I met Frank Leary when I was still in diapers. My father had recently been given his first franchise station with Chevron, located in Mountain View, CA. Frank was the service manager at a shop down the street called FAR (Foreign Auto Repair) Performance; their specialty was upgrading Datsun/Nissan 240Zs (and 510s) for street performance and racing. Frank was recognized as one of the top two or three Z-car performance mechanics in California at the time.
An Austin-Healy Was His First Competition Car
Frank used to come down and help my father with heavy duty vehicle repairs. He drove an old Austin-Healy that he was working on for local track racing, and my father would pay him for his help at the shop with basic repairs, fuel and tires. Frank would also machine parts like drums, rotors and flywheels for cars that my father was working on. When he took his car to the tracks around the San Francisco Bay Area, it would be adorned with the “Dan’s Chevron, Mtn, View” logo.
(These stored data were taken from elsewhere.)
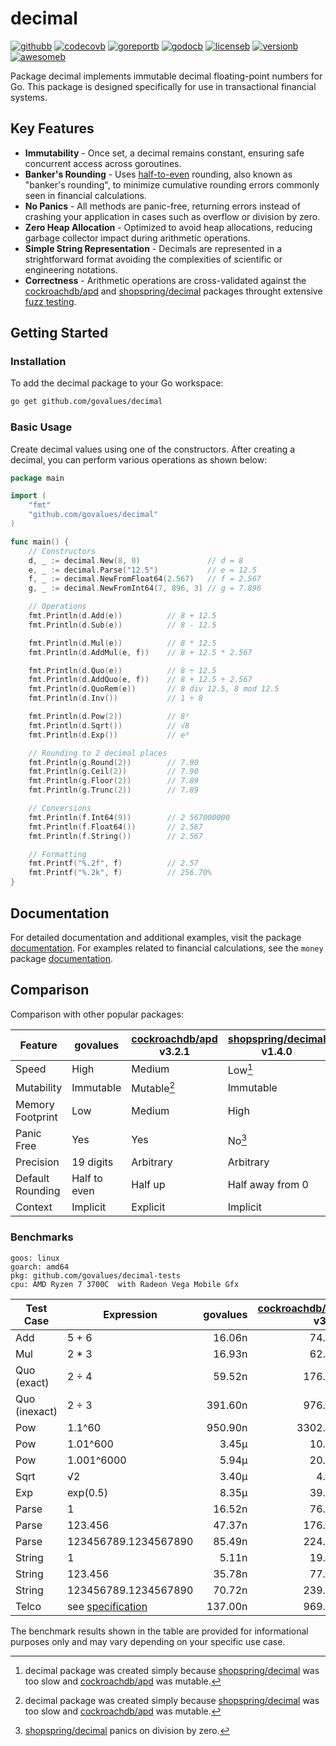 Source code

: # decimal

[![githubb]][github]
[![codecovb]][codecov]
[![goreportb]][goreport]
[![godocb]][godoc]
[![licenseb]][license]
[![versionb]][version]
[![awesomeb]][awesome]

Package decimal implements immutable decimal floating-point numbers for Go.
This package is designed specifically for use in transactional financial systems.

## Key Features

- **Immutability** - Once set, a decimal remains constant,
  ensuring safe concurrent access across goroutines.
- **Banker's Rounding** - Uses [half-to-even] rounding, also known as
  "banker's rounding", to minimize cumulative rounding errors commonly seen
  in financial calculations.
- **No Panics** - All methods are panic-free, returning errors instead of crashing
  your application in cases such as overflow or division by zero.
- **Zero Heap Allocation** - Optimized to avoid heap allocations,
  reducing garbage collector impact during arithmetic operations.
- **Simple String Representation** - Decimals are represented in a strightforward
  format avoiding the complexities of scientific or engineering notations.
- **Correctness** - Arithmetic operations are cross-validated against the
  [cockroachdb/apd] and [shopspring/decimal] packages throught extensive [fuzz testing].

## Getting Started

### Installation

To add the decimal package to your Go workspace:

```bash
go get github.com/govalues/decimal
```

### Basic Usage

Create decimal values using one of the constructors.
After creating a decimal, you can perform various operations as shown below:

```go
package main

import (
    "fmt"
    "github.com/govalues/decimal"
)

func main() {
    // Constructors
    d, _ := decimal.New(8, 0)               // d = 8
    e, _ := decimal.Parse("12.5")           // e = 12.5
    f, _ := decimal.NewFromFloat64(2.567)   // f = 2.567
    g, _ := decimal.NewFromInt64(7, 896, 3) // g = 7.896

    // Operations
    fmt.Println(d.Add(e))          // 8 + 12.5
    fmt.Println(d.Sub(e))          // 8 - 12.5

    fmt.Println(d.Mul(e))          // 8 * 12.5
    fmt.Println(d.AddMul(e, f))    // 8 + 12.5 * 2.567

    fmt.Println(d.Quo(e))          // 8 ÷ 12.5
    fmt.Println(d.AddQuo(e, f))    // 8 + 12.5 ÷ 2.567
    fmt.Println(d.QuoRem(e))       // 8 div 12.5, 8 mod 12.5
    fmt.Println(d.Inv())           // 1 ÷ 8

    fmt.Println(d.Pow(2))          // 8²
    fmt.Println(d.Sqrt())          // √8
    fmt.Println(d.Exp())           // e⁸

    // Rounding to 2 decimal places
    fmt.Println(g.Round(2))        // 7.90
    fmt.Println(g.Ceil(2))         // 7.90
    fmt.Println(g.Floor(2))        // 7.89
    fmt.Println(g.Trunc(2))        // 7.89

    // Conversions
    fmt.Println(f.Int64(9))        // 2 567000000
    fmt.Println(f.Float64())       // 2.567
    fmt.Println(f.String())        // 2.567

    // Formatting
    fmt.Printf("%.2f", f)          // 2.57
    fmt.Printf("%.2k", f)          // 256.70%
}
```

## Documentation

For detailed documentation and additional examples, visit the package
[documentation](https://pkg.go.dev/github.com/govalues/decimal#section-documentation).
For examples related to financial calculations, see the `money` package
[documentation](https://pkg.go.dev/github.com/govalues/money#section-documentation).

## Comparison

Comparison with other popular packages:

| Feature          | govalues     | [cockroachdb/apd] v3.2.1 | [shopspring/decimal] v1.4.0 |
| ---------------- | ------------ | ------------------------ | --------------------------- |
| Speed            | High         | Medium                   | Low[^reason]                |
| Mutability       | Immutable    | Mutable[^reason]         | Immutable                   |
| Memory Footprint | Low          | Medium                   | High                        |
| Panic Free       | Yes          | Yes                      | No[^divzero]                |
| Precision        | 19 digits    | Arbitrary                | Arbitrary                   |
| Default Rounding | Half to even | Half up                  | Half away from 0            |
| Context          | Implicit     | Explicit                 | Implicit                    |

[^reason]: decimal package was created simply because [shopspring/decimal] was
too slow and [cockroachdb/apd] was mutable.

[^divzero]: [shopspring/decimal] panics on division by zero.

### Benchmarks

```text
goos: linux
goarch: amd64
pkg: github.com/govalues/decimal-tests
cpu: AMD Ryzen 7 3700C  with Radeon Vega Mobile Gfx 
```

| Test Case     | Expression           | govalues | [cockroachdb/apd] v3.2.1 | [shopspring/decimal] v1.4.0 | govalues vs cockroachdb | govalues vs shopspring |
| ------------- | -------------------- | -------: | -----------------------: | --------------------------: | ----------------------: | ---------------------: |
| Add           | 5 + 6                |   16.06n |                   74.88n |                     140.90n |                +366.22% |               +777.33% |
| Mul           | 2 * 3                |   16.93n |                   62.20n |                     146.00n |                +267.40% |               +762.37% |
| Quo (exact)   | 2 ÷ 4                |   59.52n |                  176.95n |                     657.40n |                +197.30% |              +1004.50% |
| Quo (inexact) | 2 ÷ 3                |  391.60n |                  976.80n |                    2962.50n |                +149.39% |               +656.42% |
| Pow           | 1.1^60               |  950.90n |                 3302.50n |                    4599.50n |                +247.32% |               +383.73% |
| Pow           | 1.01^600             |    3.45µ |                   10.67µ |                      18.67µ |                +209.04% |               +440.89% |
| Pow           | 1.001^6000           |    5.94µ |                   20.50µ |                     722.22µ |                +244.88% |             +12052.44% |
| Sqrt          | √2                   |    3.40µ |                    4.96µ |                    2101.86µ |                 +46.00% |             +61755.71% |
| Exp           | exp(0.5)             |    8.35µ |                   39.28µ |                      20.06µ |                +370.58% |               +140.32% |
| Parse         | 1                    |   16.52n |                   76.30n |                     136.55n |                +362.00% |               +726.82% |
| Parse         | 123.456              |   47.37n |                  176.90n |                     242.60n |                +273.44% |               +412.14% |
| Parse         | 123456789.1234567890 |   85.49n |                  224.15n |                     497.95n |                +162.19% |               +482.47% |
| String        | 1                    |    5.11n |                   19.57n |                     198.25n |                +283.21% |              +3783.07% |
| String        | 123.456              |   35.78n |                   77.12n |                     228.85n |                +115.52% |               +539.51% |
| String        | 123456789.1234567890 |   70.72n |                  239.10n |                     337.25n |                +238.12% |               +376.91% |
| Telco         | see [specification]  |  137.00n |                  969.40n |                    3981.00n |                +607.33% |              +2804.78% |

The benchmark results shown in the table are provided for informational purposes only and may vary depending on your specific use case.

[codecov]: https://codecov.io/gh/govalues/decimal
[codecovb]: https://img.shields.io/codecov/c/github/govalues/decimal/main?color=brightcolor
[goreport]: https://goreportcard.com/report/github.com/govalues/decimal
[goreportb]: https://goreportcard.com/badge/github.com/govalues/decimal
[github]: https://github.com/govalues/decimal/actions/workflows/go.yml
[githubb]: https://img.shields.io/github/actions/workflow/status/govalues/decimal/go.yml
[godoc]: https://pkg.go.dev/github.com/govalues/decimal#section-documentation
[godocb]: https://img.shields.io/badge/go.dev-reference-blue
[version]: https://go.dev/dl
[versionb]: https://img.shields.io/github/go-mod/go-version/govalues/decimal?label=go
[license]: https://en.wikipedia.org/wiki/MIT_License
[licenseb]: https://img.shields.io/github/license/govalues/decimal?color=blue
[awesome]: https://github.com/avelino/awesome-go#financial
[awesomeb]: https://awesome.re/mentioned-badge.svg
[cockroachdb/apd]: https://pkg.go.dev/github.com/cockroachdb/apd
[shopspring/decimal]: https://pkg.go.dev/github.com/shopspring/decimal
[specification]: https://speleotrove.com/decimal/telcoSpec.html
[fuzz testing]: https://github.com/govalues/decimal-tests
[half-to-even]: https://en.wikipedia.org/wiki/Rounding#Rounding_half_to_even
My first memory of Frank is when he brought that Austin-Healy to our house in Sunnyvale, CA for a BBQ with our families. My father brought me out to the car in our driveway and stood me up in the driver seat with my hands on the wheel; my mother documented the moment with our old Sony Hi8 video camera. My father tells me one of his earliest memories regarding Frank’s racing was when Frank finished building the engine for the Austin-Healy, using a tire as an engine stand and started it up sitting in the tire on the floor using an old oil can as a fuel source, minus exhaust and cooling system, just to make sure the engine would run.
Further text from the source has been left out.